Work request: Restate the records that follow word for word. Omit the images.

The input:
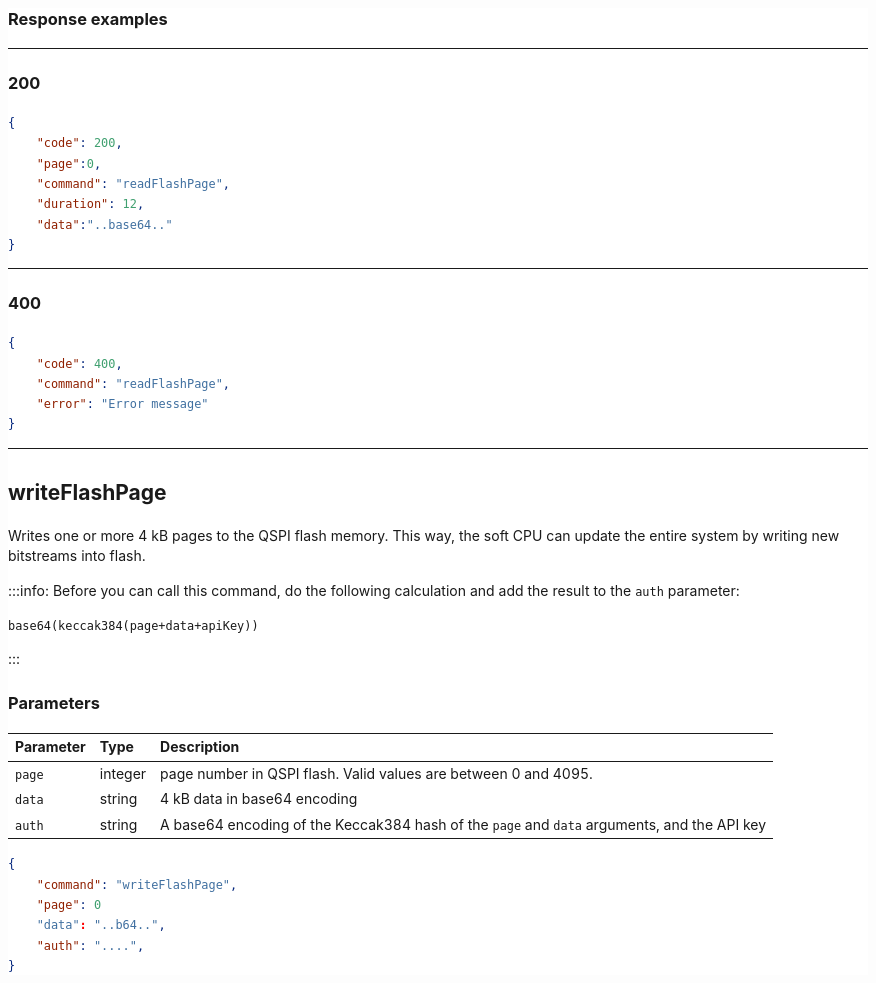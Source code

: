 ### Response examples

--------------------
### 200
```json
{
    "code": 200,
    "page":0,
    "command": "readFlashPage",
    "duration": 12,
    "data":"..base64.." 
}
```
---
### 400

```json
{
    "code": 400,
    "command": "readFlashPage",
    "error": "Error message"
}
```
--------------------

## writeFlashPage

Writes one or more 4 kB pages to the QSPI flash memory. This way, the soft CPU can update the entire system by writing new bitstreams into flash.

:::info:
Before you can call this command, do the following
calculation and add the result to the `auth` parameter:

```
base64(keccak384(page+data+apiKey))
```
:::

### Parameters

|**Parameter**    |**Type** |   **Description**
|:----------- |:--------- |:-----------------------------------------------------------
|`page`      |integer|  page number in QSPI flash. Valid values are between 0 and 4095.
|`data`     | string  | 4 kB data in base64 encoding
|`auth`  |    string |  A base64 encoding of the Keccak384 hash of the `page` and `data` arguments, and the API key
                        

```json
{
    "command": "writeFlashPage",
    "page": 0    
    "data": "..b64..",
    "auth": "....",
}
```
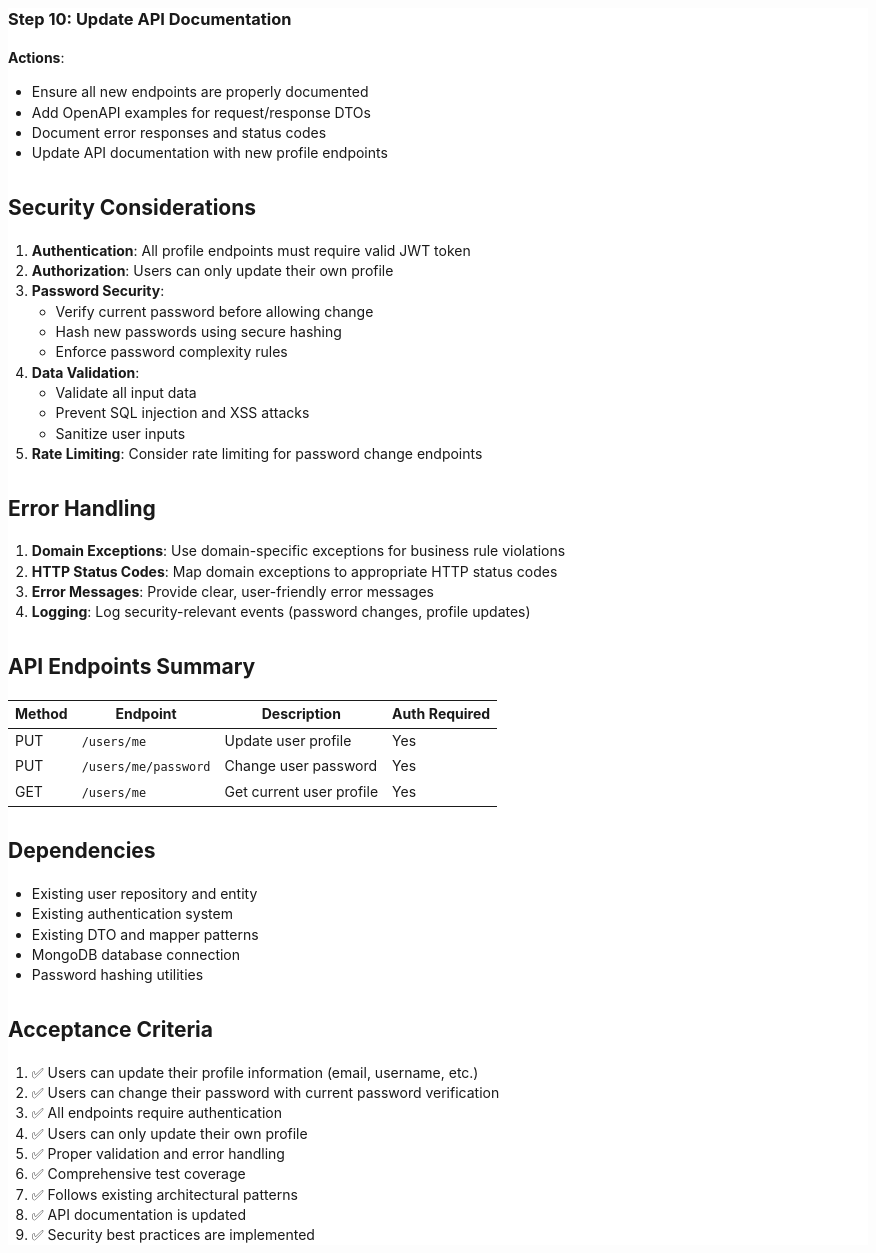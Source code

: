### Step 10: Update API Documentation
**Actions**:
- Ensure all new endpoints are properly documented
- Add OpenAPI examples for request/response DTOs
- Document error responses and status codes
- Update API documentation with new profile endpoints

## Security Considerations

1. **Authentication**: All profile endpoints must require valid JWT token
2. **Authorization**: Users can only update their own profile
3. **Password Security**: 
   - Verify current password before allowing change
   - Hash new passwords using secure hashing
   - Enforce password complexity rules
4. **Data Validation**: 
   - Validate all input data
   - Prevent SQL injection and XSS attacks
   - Sanitize user inputs
5. **Rate Limiting**: Consider rate limiting for password change endpoints

## Error Handling

1. **Domain Exceptions**: Use domain-specific exceptions for business rule violations
2. **HTTP Status Codes**: Map domain exceptions to appropriate HTTP status codes
3. **Error Messages**: Provide clear, user-friendly error messages
4. **Logging**: Log security-relevant events (password changes, profile updates)

## API Endpoints Summary

| Method | Endpoint | Description | Auth Required |
|--------|----------|-------------|---------------|
| PUT | `/users/me` | Update user profile | Yes |
| PUT | `/users/me/password` | Change user password | Yes |
| GET | `/users/me` | Get current user profile | Yes |

## Dependencies

- Existing user repository and entity
- Existing authentication system
- Existing DTO and mapper patterns
- MongoDB database connection
- Password hashing utilities

## Acceptance Criteria

1. ✅ Users can update their profile information (email, username, etc.)
2. ✅ Users can change their password with current password verification
3. ✅ All endpoints require authentication
4. ✅ Users can only update their own profile
5. ✅ Proper validation and error handling
6. ✅ Comprehensive test coverage
7. ✅ Follows existing architectural patterns
8. ✅ API documentation is updated
9. ✅ Security best practices are implemented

Output:
Source code

: ### Response examples

--------------------
### 200
```json
{
    "code": 200,
    "page":0,
    "command": "readFlashPage",
    "duration": 12,
    "data":"..base64.." 
}
```
---
### 400

```json
{
    "code": 400,
    "command": "readFlashPage",
    "error": "Error message"
}
```
--------------------

## writeFlashPage

Writes one or more 4 kB pages to the QSPI flash memory. This way, the soft CPU can update the entire system by writing new bitstreams into flash.

:::info:
Before you can call this command, do the following
calculation and add the result to the `auth` parameter:

```
base64(keccak384(page+data+apiKey))
```
:::

### Parameters

|**Parameter**    |**Type** |   **Description**
|:----------- |:--------- |:-----------------------------------------------------------
|`page`      |integer|  page number in QSPI flash. Valid values are between 0 and 4095.
|`data`     | string  | 4 kB data in base64 encoding
|`auth`  |    string |  A base64 encoding of the Keccak384 hash of the `page` and `data` arguments, and the API key
                        

```json
{
    "command": "writeFlashPage",
    "page": 0    
    "data": "..b64..",
    "auth": "....",
}
```
Source code

:### Step 10: Update API Documentation
**Actions**:
- Ensure all new endpoints are properly documented
- Add OpenAPI examples for request/response DTOs
- Document error responses and status codes
- Update API documentation with new profile endpoints

## Security Considerations

1. **Authentication**: All profile endpoints must require valid JWT token
2. **Authorization**: Users can only update their own profile
3. **Password Security**: 
   - Verify current password before allowing change
   - Hash new passwords using secure hashing
   - Enforce password complexity rules
4. **Data Validation**: 
   - Validate all input data
   - Prevent SQL injection and XSS attacks
   - Sanitize user inputs
5. **Rate Limiting**: Consider rate limiting for password change endpoints

## Error Handling

1. **Domain Exceptions**: Use domain-specific exceptions for business rule violations
2. **HTTP Status Codes**: Map domain exceptions to appropriate HTTP status codes
3. **Error Messages**: Provide clear, user-friendly error messages
4. **Logging**: Log security-relevant events (password changes, profile updates)

## API Endpoints Summary

| Method | Endpoint | Description | Auth Required |
|--------|----------|-------------|---------------|
| PUT | `/users/me` | Update user profile | Yes |
| PUT | `/users/me/password` | Change user password | Yes |
| GET | `/users/me` | Get current user profile | Yes |

## Dependencies

- Existing user repository and entity
- Existing authentication system
- Existing DTO and mapper patterns
- MongoDB database connection
- Password hashing utilities

## Acceptance Criteria

1. ✅ Users can update their profile information (email, username, etc.)
2. ✅ Users can change their password with current password verification
3. ✅ All endpoints require authentication
4. ✅ Users can only update their own profile
5. ✅ Proper validation and error handling
6. ✅ Comprehensive test coverage
7. ✅ Follows existing architectural patterns
8. ✅ API documentation is updated
9. ✅ Security best practices are implemented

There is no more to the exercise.